Dataset extract —
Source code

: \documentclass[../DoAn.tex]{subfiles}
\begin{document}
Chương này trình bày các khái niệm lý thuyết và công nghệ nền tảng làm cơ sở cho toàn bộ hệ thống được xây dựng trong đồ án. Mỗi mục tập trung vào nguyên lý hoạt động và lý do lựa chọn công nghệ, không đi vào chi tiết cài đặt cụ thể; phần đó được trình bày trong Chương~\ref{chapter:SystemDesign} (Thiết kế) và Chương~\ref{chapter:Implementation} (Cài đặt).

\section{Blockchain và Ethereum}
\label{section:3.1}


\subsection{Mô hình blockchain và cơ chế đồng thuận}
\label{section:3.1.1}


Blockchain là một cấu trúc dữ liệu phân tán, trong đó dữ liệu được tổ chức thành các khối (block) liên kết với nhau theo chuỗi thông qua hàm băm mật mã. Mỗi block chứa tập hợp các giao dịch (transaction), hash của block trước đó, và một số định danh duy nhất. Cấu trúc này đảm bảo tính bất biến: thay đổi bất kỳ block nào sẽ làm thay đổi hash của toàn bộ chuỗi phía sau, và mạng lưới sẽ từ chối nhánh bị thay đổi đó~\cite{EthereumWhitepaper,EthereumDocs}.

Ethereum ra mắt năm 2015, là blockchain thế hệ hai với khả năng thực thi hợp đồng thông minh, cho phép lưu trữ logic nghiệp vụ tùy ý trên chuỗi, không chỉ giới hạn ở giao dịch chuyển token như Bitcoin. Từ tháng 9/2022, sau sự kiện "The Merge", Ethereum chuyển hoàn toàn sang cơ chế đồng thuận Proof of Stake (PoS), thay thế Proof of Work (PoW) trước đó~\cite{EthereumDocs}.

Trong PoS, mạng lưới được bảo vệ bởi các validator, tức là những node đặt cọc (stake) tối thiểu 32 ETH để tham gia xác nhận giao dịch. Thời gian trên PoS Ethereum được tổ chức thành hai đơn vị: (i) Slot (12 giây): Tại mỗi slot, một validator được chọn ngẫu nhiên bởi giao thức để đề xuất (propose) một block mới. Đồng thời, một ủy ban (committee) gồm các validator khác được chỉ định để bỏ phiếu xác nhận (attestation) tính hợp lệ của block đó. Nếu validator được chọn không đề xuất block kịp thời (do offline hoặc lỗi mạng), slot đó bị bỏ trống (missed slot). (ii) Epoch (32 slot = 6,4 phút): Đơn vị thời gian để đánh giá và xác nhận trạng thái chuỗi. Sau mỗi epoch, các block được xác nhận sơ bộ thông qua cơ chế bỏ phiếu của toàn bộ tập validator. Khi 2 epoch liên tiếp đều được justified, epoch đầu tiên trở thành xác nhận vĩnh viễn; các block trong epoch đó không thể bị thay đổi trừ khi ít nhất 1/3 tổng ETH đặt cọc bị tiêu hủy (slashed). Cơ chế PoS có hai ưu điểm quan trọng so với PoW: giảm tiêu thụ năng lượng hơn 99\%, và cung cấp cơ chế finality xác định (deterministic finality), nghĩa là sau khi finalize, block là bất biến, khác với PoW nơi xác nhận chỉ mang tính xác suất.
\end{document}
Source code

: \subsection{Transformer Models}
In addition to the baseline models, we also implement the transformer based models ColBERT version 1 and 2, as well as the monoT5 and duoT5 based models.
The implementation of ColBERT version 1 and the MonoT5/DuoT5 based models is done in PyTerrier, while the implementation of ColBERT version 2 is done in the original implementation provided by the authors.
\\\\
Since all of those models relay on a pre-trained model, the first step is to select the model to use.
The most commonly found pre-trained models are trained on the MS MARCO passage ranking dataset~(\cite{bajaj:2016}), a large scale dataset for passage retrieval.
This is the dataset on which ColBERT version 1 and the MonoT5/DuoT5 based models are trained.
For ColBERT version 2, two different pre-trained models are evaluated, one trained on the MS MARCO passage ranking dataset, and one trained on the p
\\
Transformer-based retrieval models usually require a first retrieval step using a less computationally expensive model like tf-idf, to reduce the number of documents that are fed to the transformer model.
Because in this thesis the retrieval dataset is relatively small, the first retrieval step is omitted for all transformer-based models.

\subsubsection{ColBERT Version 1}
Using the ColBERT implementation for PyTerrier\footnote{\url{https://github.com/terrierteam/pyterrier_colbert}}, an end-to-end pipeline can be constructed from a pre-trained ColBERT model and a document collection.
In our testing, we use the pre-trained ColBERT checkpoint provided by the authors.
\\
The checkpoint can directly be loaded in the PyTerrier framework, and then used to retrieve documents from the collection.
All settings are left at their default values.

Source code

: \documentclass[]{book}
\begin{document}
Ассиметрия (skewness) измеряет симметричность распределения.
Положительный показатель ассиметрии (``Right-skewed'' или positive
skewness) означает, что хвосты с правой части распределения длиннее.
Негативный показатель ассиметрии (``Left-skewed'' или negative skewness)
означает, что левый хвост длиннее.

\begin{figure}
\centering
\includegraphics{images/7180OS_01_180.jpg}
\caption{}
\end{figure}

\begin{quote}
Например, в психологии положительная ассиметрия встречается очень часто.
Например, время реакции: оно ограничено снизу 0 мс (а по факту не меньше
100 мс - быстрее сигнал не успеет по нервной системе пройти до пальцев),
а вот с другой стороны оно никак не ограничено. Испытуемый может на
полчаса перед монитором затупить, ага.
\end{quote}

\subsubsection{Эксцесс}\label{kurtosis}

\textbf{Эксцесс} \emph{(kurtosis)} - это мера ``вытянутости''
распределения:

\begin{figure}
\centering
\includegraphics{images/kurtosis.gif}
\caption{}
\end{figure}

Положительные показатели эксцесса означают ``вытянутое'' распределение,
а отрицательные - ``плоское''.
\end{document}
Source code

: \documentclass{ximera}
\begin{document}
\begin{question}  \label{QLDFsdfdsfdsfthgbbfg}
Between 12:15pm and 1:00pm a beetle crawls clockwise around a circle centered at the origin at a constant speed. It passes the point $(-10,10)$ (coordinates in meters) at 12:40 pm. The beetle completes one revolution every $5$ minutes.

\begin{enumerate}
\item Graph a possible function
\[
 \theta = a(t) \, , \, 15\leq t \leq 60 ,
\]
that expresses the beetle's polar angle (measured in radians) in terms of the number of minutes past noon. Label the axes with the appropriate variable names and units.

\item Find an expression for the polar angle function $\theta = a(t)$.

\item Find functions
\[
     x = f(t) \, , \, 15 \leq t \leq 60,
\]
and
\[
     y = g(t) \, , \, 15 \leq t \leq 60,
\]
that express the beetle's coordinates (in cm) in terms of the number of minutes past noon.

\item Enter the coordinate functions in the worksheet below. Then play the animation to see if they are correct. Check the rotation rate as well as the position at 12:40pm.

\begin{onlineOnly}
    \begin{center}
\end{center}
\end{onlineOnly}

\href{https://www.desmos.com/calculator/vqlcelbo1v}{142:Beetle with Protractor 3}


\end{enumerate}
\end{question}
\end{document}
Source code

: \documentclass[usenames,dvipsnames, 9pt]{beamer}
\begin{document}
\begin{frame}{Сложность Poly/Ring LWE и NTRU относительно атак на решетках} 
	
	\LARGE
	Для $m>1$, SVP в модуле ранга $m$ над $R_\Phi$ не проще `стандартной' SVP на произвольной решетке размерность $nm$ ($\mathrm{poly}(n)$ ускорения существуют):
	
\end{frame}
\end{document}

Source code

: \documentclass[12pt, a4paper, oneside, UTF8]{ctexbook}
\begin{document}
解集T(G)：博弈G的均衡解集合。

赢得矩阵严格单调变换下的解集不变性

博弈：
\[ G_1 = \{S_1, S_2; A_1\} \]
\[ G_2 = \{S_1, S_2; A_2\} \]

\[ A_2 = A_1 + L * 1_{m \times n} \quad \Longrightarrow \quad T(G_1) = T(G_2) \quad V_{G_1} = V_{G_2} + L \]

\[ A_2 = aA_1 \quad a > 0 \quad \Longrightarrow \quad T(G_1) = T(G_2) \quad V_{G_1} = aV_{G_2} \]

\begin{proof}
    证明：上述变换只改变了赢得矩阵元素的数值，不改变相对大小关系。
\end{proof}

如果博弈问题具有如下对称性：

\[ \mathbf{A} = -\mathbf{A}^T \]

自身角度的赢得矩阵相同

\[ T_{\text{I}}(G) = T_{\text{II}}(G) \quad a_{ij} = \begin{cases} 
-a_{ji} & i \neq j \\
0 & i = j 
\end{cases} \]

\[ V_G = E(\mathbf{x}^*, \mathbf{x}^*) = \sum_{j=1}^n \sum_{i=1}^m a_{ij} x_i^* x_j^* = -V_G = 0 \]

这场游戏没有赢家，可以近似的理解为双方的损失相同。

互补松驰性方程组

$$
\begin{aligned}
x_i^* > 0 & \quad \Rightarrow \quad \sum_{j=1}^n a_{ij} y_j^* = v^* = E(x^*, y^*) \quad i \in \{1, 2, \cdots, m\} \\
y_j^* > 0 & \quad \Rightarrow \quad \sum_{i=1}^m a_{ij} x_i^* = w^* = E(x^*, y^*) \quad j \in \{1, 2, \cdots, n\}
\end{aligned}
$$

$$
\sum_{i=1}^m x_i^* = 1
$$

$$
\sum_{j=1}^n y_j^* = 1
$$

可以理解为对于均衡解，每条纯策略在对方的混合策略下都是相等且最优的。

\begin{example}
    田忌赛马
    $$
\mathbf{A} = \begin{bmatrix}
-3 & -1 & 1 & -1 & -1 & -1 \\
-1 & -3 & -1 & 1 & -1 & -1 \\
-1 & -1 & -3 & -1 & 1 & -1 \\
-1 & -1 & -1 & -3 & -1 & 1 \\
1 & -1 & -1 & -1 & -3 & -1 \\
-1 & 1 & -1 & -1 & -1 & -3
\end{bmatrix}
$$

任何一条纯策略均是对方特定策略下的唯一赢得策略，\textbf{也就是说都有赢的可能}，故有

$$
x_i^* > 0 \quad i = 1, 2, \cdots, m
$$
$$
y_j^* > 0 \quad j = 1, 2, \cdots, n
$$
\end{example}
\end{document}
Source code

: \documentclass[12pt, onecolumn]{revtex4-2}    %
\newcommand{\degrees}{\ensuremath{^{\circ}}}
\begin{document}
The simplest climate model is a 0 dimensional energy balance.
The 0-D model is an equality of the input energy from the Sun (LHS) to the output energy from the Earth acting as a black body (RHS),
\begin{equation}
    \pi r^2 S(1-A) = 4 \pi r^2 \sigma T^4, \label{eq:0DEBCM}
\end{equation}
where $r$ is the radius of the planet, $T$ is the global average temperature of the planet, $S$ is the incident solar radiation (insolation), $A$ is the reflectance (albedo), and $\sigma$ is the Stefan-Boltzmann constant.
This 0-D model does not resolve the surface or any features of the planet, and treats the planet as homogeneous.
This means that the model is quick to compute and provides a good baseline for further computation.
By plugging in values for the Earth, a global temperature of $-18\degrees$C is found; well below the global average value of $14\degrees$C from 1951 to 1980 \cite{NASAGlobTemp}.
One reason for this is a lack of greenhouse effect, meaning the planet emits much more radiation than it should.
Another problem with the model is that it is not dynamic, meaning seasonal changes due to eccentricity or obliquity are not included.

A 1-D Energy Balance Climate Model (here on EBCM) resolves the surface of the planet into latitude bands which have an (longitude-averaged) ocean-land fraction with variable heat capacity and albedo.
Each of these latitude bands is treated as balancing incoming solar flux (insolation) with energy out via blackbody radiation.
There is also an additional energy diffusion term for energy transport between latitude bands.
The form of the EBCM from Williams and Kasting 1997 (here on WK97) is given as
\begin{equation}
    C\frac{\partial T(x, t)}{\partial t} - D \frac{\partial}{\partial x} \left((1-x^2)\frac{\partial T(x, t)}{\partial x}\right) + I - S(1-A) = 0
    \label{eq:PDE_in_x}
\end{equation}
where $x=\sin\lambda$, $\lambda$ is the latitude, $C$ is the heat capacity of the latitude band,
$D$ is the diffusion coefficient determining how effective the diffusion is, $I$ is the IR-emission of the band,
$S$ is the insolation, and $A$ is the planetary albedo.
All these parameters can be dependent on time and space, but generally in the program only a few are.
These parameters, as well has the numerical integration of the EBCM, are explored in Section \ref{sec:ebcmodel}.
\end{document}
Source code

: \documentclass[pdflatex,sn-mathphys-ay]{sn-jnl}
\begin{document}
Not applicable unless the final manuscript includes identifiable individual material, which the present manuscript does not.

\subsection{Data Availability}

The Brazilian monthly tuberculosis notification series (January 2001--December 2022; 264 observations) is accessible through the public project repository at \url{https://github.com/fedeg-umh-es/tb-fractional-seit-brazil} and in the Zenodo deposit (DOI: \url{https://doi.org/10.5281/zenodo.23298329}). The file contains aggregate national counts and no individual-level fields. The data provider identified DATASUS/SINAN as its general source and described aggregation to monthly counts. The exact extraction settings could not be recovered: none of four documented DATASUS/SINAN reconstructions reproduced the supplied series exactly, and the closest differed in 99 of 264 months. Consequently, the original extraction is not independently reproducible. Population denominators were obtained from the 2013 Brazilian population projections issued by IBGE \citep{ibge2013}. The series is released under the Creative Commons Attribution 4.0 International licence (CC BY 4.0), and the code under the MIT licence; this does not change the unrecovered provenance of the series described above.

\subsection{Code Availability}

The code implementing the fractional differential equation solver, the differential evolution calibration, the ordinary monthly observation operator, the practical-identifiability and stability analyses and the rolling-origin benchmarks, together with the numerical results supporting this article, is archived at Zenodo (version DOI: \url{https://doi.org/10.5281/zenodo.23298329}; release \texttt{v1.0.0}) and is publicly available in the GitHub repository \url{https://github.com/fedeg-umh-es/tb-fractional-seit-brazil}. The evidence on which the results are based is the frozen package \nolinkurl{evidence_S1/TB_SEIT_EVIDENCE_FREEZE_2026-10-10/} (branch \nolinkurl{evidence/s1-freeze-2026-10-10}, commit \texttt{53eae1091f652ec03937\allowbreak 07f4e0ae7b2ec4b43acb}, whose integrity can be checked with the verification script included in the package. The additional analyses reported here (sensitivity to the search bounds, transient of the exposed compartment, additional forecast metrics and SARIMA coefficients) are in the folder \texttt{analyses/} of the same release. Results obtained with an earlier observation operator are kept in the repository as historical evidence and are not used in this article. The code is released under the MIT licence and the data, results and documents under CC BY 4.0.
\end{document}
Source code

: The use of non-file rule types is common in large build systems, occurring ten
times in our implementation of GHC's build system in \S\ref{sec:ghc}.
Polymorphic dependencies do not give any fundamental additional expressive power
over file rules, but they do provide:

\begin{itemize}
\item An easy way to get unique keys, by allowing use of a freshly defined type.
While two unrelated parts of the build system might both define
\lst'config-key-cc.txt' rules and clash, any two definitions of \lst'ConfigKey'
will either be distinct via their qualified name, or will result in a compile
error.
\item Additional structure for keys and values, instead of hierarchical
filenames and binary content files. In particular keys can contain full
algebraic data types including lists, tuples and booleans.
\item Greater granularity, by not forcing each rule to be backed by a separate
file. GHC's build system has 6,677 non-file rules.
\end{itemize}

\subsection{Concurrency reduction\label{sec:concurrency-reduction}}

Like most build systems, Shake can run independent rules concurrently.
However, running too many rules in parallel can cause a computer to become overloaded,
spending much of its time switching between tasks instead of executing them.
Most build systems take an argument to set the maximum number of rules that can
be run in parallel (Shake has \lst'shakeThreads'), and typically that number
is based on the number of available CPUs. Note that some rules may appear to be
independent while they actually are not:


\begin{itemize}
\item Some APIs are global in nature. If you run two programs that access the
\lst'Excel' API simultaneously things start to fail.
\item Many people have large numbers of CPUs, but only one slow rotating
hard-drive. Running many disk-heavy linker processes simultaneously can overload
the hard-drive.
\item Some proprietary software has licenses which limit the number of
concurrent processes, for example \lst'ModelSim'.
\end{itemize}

What is required —
Copy nothing beyond the line containing "Ethereum ra mắt". Transcribe exactly from the first line of the entries down to that line, inclusive.

Response to the task —
Source code

: \documentclass[../DoAn.tex]{subfiles}
\begin{document}
Chương này trình bày các khái niệm lý thuyết và công nghệ nền tảng làm cơ sở cho toàn bộ hệ thống được xây dựng trong đồ án. Mỗi mục tập trung vào nguyên lý hoạt động và lý do lựa chọn công nghệ, không đi vào chi tiết cài đặt cụ thể; phần đó được trình bày trong Chương~\ref{chapter:SystemDesign} (Thiết kế) và Chương~\ref{chapter:Implementation} (Cài đặt).

\section{Blockchain và Ethereum}
\label{section:3.1}


\subsection{Mô hình blockchain và cơ chế đồng thuận}
\label{section:3.1.1}


Blockchain là một cấu trúc dữ liệu phân tán, trong đó dữ liệu được tổ chức thành các khối (block) liên kết với nhau theo chuỗi thông qua hàm băm mật mã. Mỗi block chứa tập hợp các giao dịch (transaction), hash của block trước đó, và một số định danh duy nhất. Cấu trúc này đảm bảo tính bất biến: thay đổi bất kỳ block nào sẽ làm thay đổi hash của toàn bộ chuỗi phía sau, và mạng lưới sẽ từ chối nhánh bị thay đổi đó~\cite{EthereumWhitepaper,EthereumDocs}.

Ethereum ra mắt năm 2015, là blockchain thế hệ hai với khả năng thực thi hợp đồng thông minh, cho phép lưu trữ logic nghiệp vụ tùy ý trên chuỗi, không chỉ giới hạn ở giao dịch chuyển token như Bitcoin. Từ tháng 9/2022, sau sự kiện "The Merge", Ethereum chuyển hoàn toàn sang cơ chế đồng thuận Proof of Stake (PoS), thay thế Proof of Work (PoW) trước đó~\cite{EthereumDocs}.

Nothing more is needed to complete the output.